Synchronizing FTP Files with Perl

by Luis E. Muñoz

Originally, this article was stored on a minimalistic web site. I, along with the thousands of users who use that site, use FTP to maintain the content. This used to mean that after making changes to one or more of the pages on the site, I had to go to my FTP client and upload the changed files.

Here is where Perl's laziness took over. I wanted a script that could automatically figure out what needed to be uploaded from my local copy of the site, as well as what needed to be deleted. I called this script ftpsync, and I present it here. As customary, you can download the complete script.

Beginning the Script

At the start, I summon strict warnings to help me catch errors in my code. You should always do the same in your scripts, as errors and warnings end up saving a lot of debugging time should you, say, misspell a variable name somewhere in your 5,000 lines of code. Don't panic, this script is much shorter.
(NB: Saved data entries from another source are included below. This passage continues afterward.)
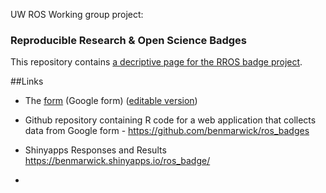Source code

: 
UW ROS Working group project:
### Reproducible Research & Open Science Badges

This repository contains [a decriptive page for the RROS badge project](http://htmlpreview.github.io/?https://github.com/sr320/tmp-badge/blob/master/rros-badge-web.html).

##Links

- The [form](https://docs.google.com/forms/d/1WqeQRmPi42pD-OqHxTqfA7aWqgPrkNjV8PTixA-m2sI/viewform?c=0&w=1) (Google form) ([editable version](https://docs.google.com/a/uw.edu/forms/d/1WqeQRmPi42pD-OqHxTqfA7aWqgPrkNjV8PTixA-m2sI/edit))

- Github repository containing R code for a web application that collects data from Google form - <https://github.com/benmarwick/ros_badges>

- Shinyapps Responses and Results <https://benmarwick.shinyapps.io/ros_badge/>
-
Net::FTP is invoked in order to provide the FTP client with the functionality this script requires. Mainly, the client needs to traverse a hierarchy of files and directories in the FTP server. To do the same in my local disk, File::Find is used. File::Find makes writing code that traverses a filesystem a snap. I will discuss how a bit later.
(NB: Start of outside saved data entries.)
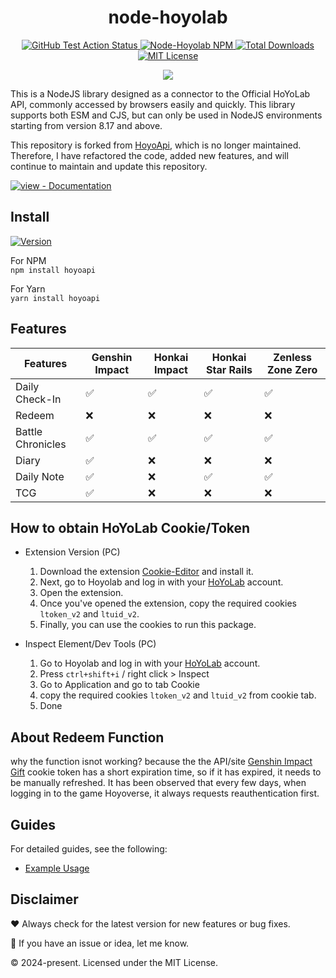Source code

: <div align="center">
  <h1>node-hoyolab</h1>

<p>
        <a href="https://github.com/iseizuu/node-hoyolab/actions/workflows/test.yml" target="_blank">
            <img src="https://img.shields.io/github/actions/workflow/status/iseizuu/node-hoyolab/test.yml?branch=master&amp;label=test&amp;style=flat-square" alt="GitHub Test Action Status" />
        </a>
        <a href="https://www.npmjs.com/package/node-hoyolab">
            <img src="https://img.shields.io/npm/v/node-hoyolab.svg?logo=npm&logoColor=fff&label=NPM+package&color=red" alt="Node-Hoyolab NPM" />
        </a>
        <a href="https://www.npmjs.com/package/hoyoapi" target="_blank">
            <img src="https://img.shields.io/npm/dt/node-hoyolab.svg?style=flat-square" alt="Total Downloads" />
        </a>
        <a href="https://github.com/iseizuu/node-hoyolab/blob/master/LICENSE">
            <img src="https://img.shields.io/github/license/iseizuu/node-hoyolab?style=flat-square" alt="MIT License" />
        </a>
    </p>
    <p align="center"> 
    <img src="https://upload-os-bbs.hoyolab.com/upload/2024/01/17/8710bd26132d73c7a07981998d4d2816_2234102251971466197.jpg">
    </p>
</div>

This is a NodeJS library designed as a connector to the Official HoYoLab API, commonly accessed by browsers easily and quickly. This library supports both ESM and CJS, but can only be used in NodeJS environments starting from version 8.17 and above.

This repository is forked from [HoyoApi](https://github.com/vermaysha/hoyoapi/), which is no longer maintained. Therefore, I have refactored the code, added new features, and will continue to maintain and update this repository.

[![view - Documentation](https://img.shields.io/badge/view-Documentation-blue?style=for-the-badge)](./docs/ 'Go to project documentation')

## Install

[![Version](https://nodei.co/npm/node-hoyolab.png?compact=true)](https://nodei.co/npm/node-hoyolab)

For NPM <br/>
`npm install hoyoapi`

For Yarn <br/>
`yarn install hoyoapi`

## Features

| Features          | Genshin Impact | Honkai Impact | Honkai Star Rails | Zenless Zone Zero |
| ----------------- | -------------- | ------------- | ----------------- | ----------------- |
| Daily Check-In    | ✅              | ✅             | ✅                 | ✅                 |
| Redeem            | ❌              | ❌             | ❌                 | ❌                 |
| Battle Chronicles | ✅              | ✅             | ✅                 | ✅                 |
| Diary             | ✅              | ❌             | ❌                 | ❌                 |
| Daily Note        | ✅              | ❌             | ✅                 | ✅                 |
| TCG               | ✅              | ❌             | ❌                 | ❌                 |

## How to obtain HoYoLab Cookie/Token

 - Extension Version (PC)
    1. Download the extension [Cookie-Editor](https://chromewebstore.google.com/detail/cookie-editor/hlkenndednhfkekhgcdicdfddnkalmdm?hl=id) and install it.
    2. Next, go to Hoyolab and log in with your [HoYoLab](https://www.hoyolab.com/home) account.
    3. Open the extension.
    4. Once you've opened the extension, copy the required cookies `ltoken_v2` and `ltuid_v2`.
    5. Finally, you can use the cookies to run this package.
   
 - Inspect Element/Dev Tools (PC)
    1. Go to Hoyolab and log in with your [HoYoLab](https://www.hoyolab.com/home) account.
    2. Press `ctrl+shift+i` / right click > Inspect
    3. Go to Application and go to tab Cookie
    4. copy the required cookies `ltoken_v2` and `ltuid_v2` from cookie tab.
    5. Done

## About Redeem Function

why the function isnot working?
because the the API/site [Genshin Impact Gift](https://genshin.hoyoverse.com/en/gift) cookie token has a short expiration time, so if it has expired, it needs to be manually refreshed. It has been observed that every few days, when logging in to the game Hoyoverse, it always requests reauthentication first.

## Guides

For detailed guides, see the following:

- [Example Usage](./guide.html)


## Disclaimer

❤️ Always check for the latest version for new features or bug fixes.

🚀 If you have an issue or idea, let me know.

© 2024-present. Licensed under the MIT License.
In order to easily produce the script's documentation for futures users, Pod::Usage is invoked. This module converts and displays the POD documentation from the script. You should always write POD documentation for your scripts. I then import Getopt::Std to parse the command-line options.
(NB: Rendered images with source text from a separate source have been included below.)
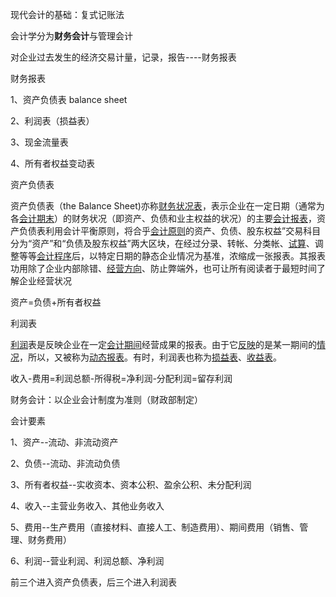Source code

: 现代会计的基础：复式记账法

会计学分为**财务会计**与管理会计

对企业过去发生的经济交易计量，记录，报告----财务报表

财务报表

1、资产负债表  balance sheet

2、利润表（损益表）

3、现金流量表

4、所有者权益变动表

资产负债表

资产负债表（the Balance Sheet\)亦称[财务状况表](http://baike.baidu.com/view/1387742.htm)，表示企业在一定日期（通常为各[会计期末](http://baike.baidu.com/view/5347062.htm)）的财务状况（即资产、负债和业主权益的状况）的主要[会计报表](http://baike.baidu.com/view/76200.htm)，资产负债表利用会计平衡原则，将合乎[会计原则](http://baike.baidu.com/view/33825.htm)的资产、负债、股东权益”交易科目分为“资产”和“负债及股东权益”两大区块，在经过分录、转帐、分类帐、[试算](http://baike.baidu.com/view/2263602.htm)、调整等等[会计程序](http://baike.baidu.com/view/5332654.htm)后，以特定日期的静态企业情况为基准，浓缩成一张报表。其报表功用除了企业内部除错、[经营方向](http://baike.baidu.com/view/745965.htm)、防止弊端外，也可让所有阅读者于最短时间了解企业经营状况

资产=负债+所有者权益

利润表

[利润](http://baike.baidu.com/view/150325.htm)表是反映企业在一定[会计期间](http://baike.baidu.com/view/1214875.htm)经营成果的报表。由于它[反映](http://baike.baidu.com/subview/860257/8050216.htm)的是某一期间的[情况](http://baike.baidu.com/view/780206.htm)，所以，又被称为[动态报表](http://baike.baidu.com/view/1324525.htm)。有时，利润表也称为[损益表](http://baike.baidu.com/view/134668.htm)、[收益表](http://baike.baidu.com/view/859892.htm)。

收入-费用=利润总额-所得税=净利润-分配利润=留存利润

财务会计：以企业会计制度为准则（财政部制定）

会计要素

1、资产--流动、非流动资产

2、负债--流动、非流动负债

3、所有者权益--实收资本、资本公积、盈余公积、未分配利润

4、收入--主营业务收入、其他业务收入

5、费用--生产费用（直接材料、直接人工、制造费用）、期间费用（销售、管理、财务费用）

6、利润--营业利润、利润总额、净利润

前三个进入资产负债表，后三个进入利润表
                1   #!/usr/bin/perl
                2
                3   # This script is (c) 2002 Luis E. Muñoz, All Rights Reserved
                4   # This code can be used under the same terms as Perl itself.
                5   # with absolutely NO WARRANTY. Use at your own risk.
                6
                7   use strict;
                8   use warnings;
                9   use Net::FTP;
               10   use File::Find;
               11   use Pod::Usage;
               12   use Getopt::Std;

At line 14, I tell Perl about the variables where the command-line options are going to be stored by Getopt::Std. This module actually has two ways of returning the command-line information: a hash and a bunch of separate variables named after the options they represent. I tend to prefer the later method, because it makes it easier to spot the places where the variables are being used. But this is mostly a matter of personal taste.

               14   use vars qw($opt_s $opt_k $opt_u $opt_l $opt_p $opt_r $opt_h
               15               $opt_d $opt_P $opt_i $opt_o);
               16
               17   getopts('i:o:l:s:u:p:r:hkvdP');

The call to getopts() at line 17 actually tells Getopt::Std about which options to look for and whether those options require an argument. Following an option letter with a colon character (:) tells the module to take one argument for the corresponding option.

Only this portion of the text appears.